Aim of the exercise:
Repeat the material exactly, every line of it.

Provided data:
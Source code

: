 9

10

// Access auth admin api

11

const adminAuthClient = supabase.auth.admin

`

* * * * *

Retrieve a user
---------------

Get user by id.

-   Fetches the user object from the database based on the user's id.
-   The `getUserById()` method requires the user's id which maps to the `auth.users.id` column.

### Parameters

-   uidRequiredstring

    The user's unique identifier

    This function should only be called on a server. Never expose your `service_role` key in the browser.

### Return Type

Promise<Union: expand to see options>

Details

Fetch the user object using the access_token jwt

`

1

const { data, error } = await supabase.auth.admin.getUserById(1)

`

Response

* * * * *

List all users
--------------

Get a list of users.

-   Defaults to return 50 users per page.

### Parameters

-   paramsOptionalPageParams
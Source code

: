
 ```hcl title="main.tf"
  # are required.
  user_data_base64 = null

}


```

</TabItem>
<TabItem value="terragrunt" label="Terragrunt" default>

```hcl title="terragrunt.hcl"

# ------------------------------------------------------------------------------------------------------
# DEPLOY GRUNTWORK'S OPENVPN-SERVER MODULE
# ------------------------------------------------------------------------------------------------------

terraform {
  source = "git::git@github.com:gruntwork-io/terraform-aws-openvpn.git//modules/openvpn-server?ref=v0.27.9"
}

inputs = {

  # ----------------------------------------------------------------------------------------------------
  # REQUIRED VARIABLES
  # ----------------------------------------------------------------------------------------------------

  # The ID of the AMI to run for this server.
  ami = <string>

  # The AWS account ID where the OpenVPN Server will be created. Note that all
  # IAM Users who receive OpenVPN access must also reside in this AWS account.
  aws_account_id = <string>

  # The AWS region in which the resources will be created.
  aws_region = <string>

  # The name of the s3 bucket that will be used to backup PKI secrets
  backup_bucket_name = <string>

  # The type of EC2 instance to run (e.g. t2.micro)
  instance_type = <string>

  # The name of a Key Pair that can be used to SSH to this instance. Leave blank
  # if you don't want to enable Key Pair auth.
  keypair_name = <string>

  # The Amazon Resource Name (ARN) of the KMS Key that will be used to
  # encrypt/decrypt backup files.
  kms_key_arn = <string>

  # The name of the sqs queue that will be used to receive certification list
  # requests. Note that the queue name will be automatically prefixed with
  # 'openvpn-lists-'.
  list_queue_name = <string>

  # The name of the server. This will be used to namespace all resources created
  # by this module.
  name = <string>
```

Solution for this exercise:
Source code

: 9

10

// Access auth admin api

11

const adminAuthClient = supabase.auth.admin

`

* * * * *

Retrieve a user
---------------

Get user by id.

-   Fetches the user object from the database based on the user's id.
-   The `getUserById()` method requires the user's id which maps to the `auth.users.id` column.

### Parameters

-   uidRequiredstring

    The user's unique identifier

    This function should only be called on a server. Never expose your `service_role` key in the browser.

### Return Type

Promise<Union: expand to see options>

Details

Fetch the user object using the access_token jwt

`

1

const { data, error } = await supabase.auth.admin.getUserById(1)

`

Response

* * * * *

List all users
--------------

Get a list of users.

-   Defaults to return 50 users per page.

### Parameters

-   paramsOptionalPageParams
Source code

:
 ```hcl title="main.tf"
  # are required.
  user_data_base64 = null

}


```

</TabItem>
<TabItem value="terragrunt" label="Terragrunt" default>

```hcl title="terragrunt.hcl"

# ------------------------------------------------------------------------------------------------------
# DEPLOY GRUNTWORK'S OPENVPN-SERVER MODULE
# ------------------------------------------------------------------------------------------------------

terraform {
  source = "git::git@github.com:gruntwork-io/terraform-aws-openvpn.git//modules/openvpn-server?ref=v0.27.9"
}

inputs = {

  # ----------------------------------------------------------------------------------------------------
  # REQUIRED VARIABLES
  # ----------------------------------------------------------------------------------------------------

  # The ID of the AMI to run for this server.
  ami = <string>

  # The AWS account ID where the OpenVPN Server will be created. Note that all
  # IAM Users who receive OpenVPN access must also reside in this AWS account.
  aws_account_id = <string>

  # The AWS region in which the resources will be created.
  aws_region = <string>

  # The name of the s3 bucket that will be used to backup PKI secrets
  backup_bucket_name = <string>

  # The type of EC2 instance to run (e.g. t2.micro)
  instance_type = <string>

  # The name of a Key Pair that can be used to SSH to this instance. Leave blank
  # if you don't want to enable Key Pair auth.
  keypair_name = <string>

  # The Amazon Resource Name (ARN) of the KMS Key that will be used to
  # encrypt/decrypt backup files.
  kms_key_arn = <string>

  # The name of the sqs queue that will be used to receive certification list
  # requests. Note that the queue name will be automatically prefixed with
  # 'openvpn-lists-'.
  list_queue_name = <string>

  # The name of the server. This will be used to namespace all resources created
  # by this module.
  name = <string>
```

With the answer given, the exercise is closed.